> **Task directions**
Would you retype exactly the lines below, from the one containing "as the Artifact" through the end of the entries, both ends included, but not the pictures?

> **The records**

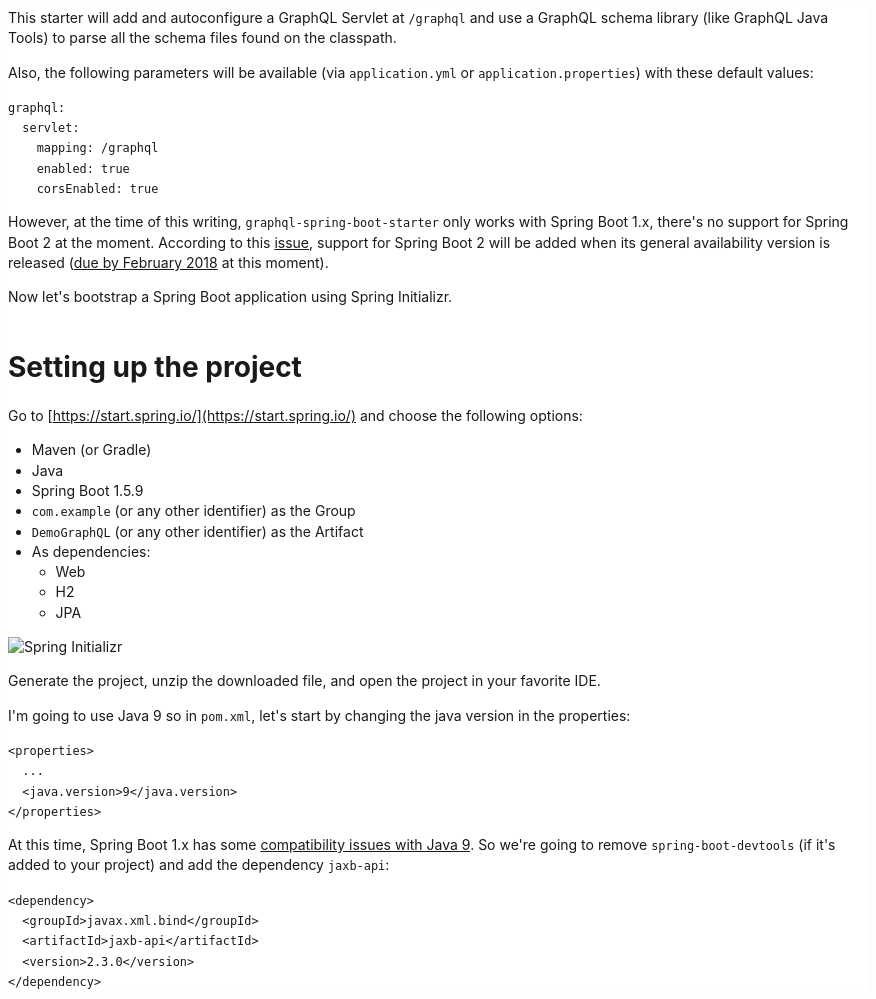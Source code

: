 This starter will add and autoconfigure a GraphQL Servlet at `/graphql` and use a GraphQL schema library (like GraphQL Java Tools) to parse all the schema files found on the classpath.

Also, the following parameters will be available (via `application.yml` or `application.properties`) with these default values:
```
graphql:
  servlet:
    mapping: /graphql
    enabled: true
    corsEnabled: true
```

However, at the time of this writing, `graphql-spring-boot-starter` only works with Spring Boot 1.x, there's no support for Spring Boot 2 at the moment. According to this [issue](https://github.com/graphql-java/graphql-spring-boot/issues/40), support for Spring Boot 2 will be added when its general availability version is released ([due by February 2018](https://github.com/spring-projects/spring-boot/milestones) at this moment).

Now let's bootstrap a Spring Boot application using Spring Initializr.

# Setting up the project

Go to [https://start.spring.io/](https://start.spring.io/) and choose the following options:
- Maven (or Gradle)
- Java
- Spring Boot 1.5.9
- `com.example` (or any other identifier) as the Group
- `DemoGraphQL` (or any other identifier) as the Artifact
- As dependencies:
  - Web
  - H2
  - JPA
 
![Spring Initializr](https://raw.githubusercontent.com/pluralsight/guides/master/images/b57c485d-0b78-456c-99b5-61723898601a.jpg)

Generate the project, unzip the downloaded file, and open the project in your favorite IDE.

I'm going to use Java 9 so in `pom.xml`, let's start by changing the java version in the properties:
```
<properties>
  ...
  <java.version>9</java.version>
</properties>
```

At this time, Spring Boot 1.x has some [compatibility issues with Java 9](https://blog.frankel.ch/migrating-to-java-9/1/#gsc.tab=0). So we're going to remove `spring-boot-devtools` (if it's added to your project) and add the dependency `jaxb-api`:
```
<dependency>
  <groupId>javax.xml.bind</groupId>
  <artifactId>jaxb-api</artifactId>
  <version>2.3.0</version>
</dependency>
```
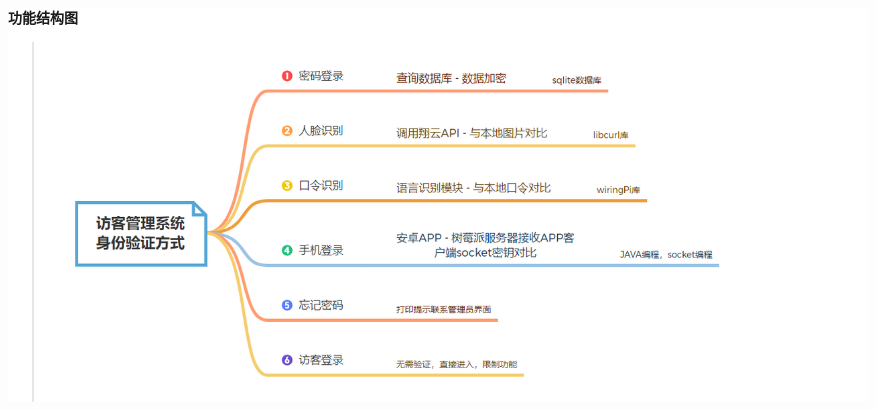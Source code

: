 **功能结构图**

> <img src="assets/assets.树莓派项目 - 组织架构 - HQ/Snipaste_2022-05-24_21-01-35.png" alt="Snipaste_2022-05-24_21-01-35" style="zoom: 67%;" />
>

> **Response box**
- `DemoGraphQL` (or any other identifier) as the Artifact
- As dependencies:
  - Web
  - H2
  - JPA
 
![Spring Initializr](https://raw.githubusercontent.com/pluralsight/guides/master/images/b57c485d-0b78-456c-99b5-61723898601a.jpg)

Generate the project, unzip the downloaded file, and open the project in your favorite IDE.

I'm going to use Java 9 so in `pom.xml`, let's start by changing the java version in the properties:
```
<properties>
  ...
  <java.version>9</java.version>
</properties>
```

At this time, Spring Boot 1.x has some [compatibility issues with Java 9](https://blog.frankel.ch/migrating-to-java-9/1/#gsc.tab=0). So we're going to remove `spring-boot-devtools` (if it's added to your project) and add the dependency `jaxb-api`:
```
<dependency>
  <groupId>javax.xml.bind</groupId>
  <artifactId>jaxb-api</artifactId>
  <version>2.3.0</version>
</dependency>
```
Source code

: **功能结构图**

> <img src="assets/assets.树莓派项目 - 组织架构 - HQ/Snipaste_2022-05-24_21-01-35.png" alt="Snipaste_2022-05-24_21-01-35" style="zoom: 67%;" />
>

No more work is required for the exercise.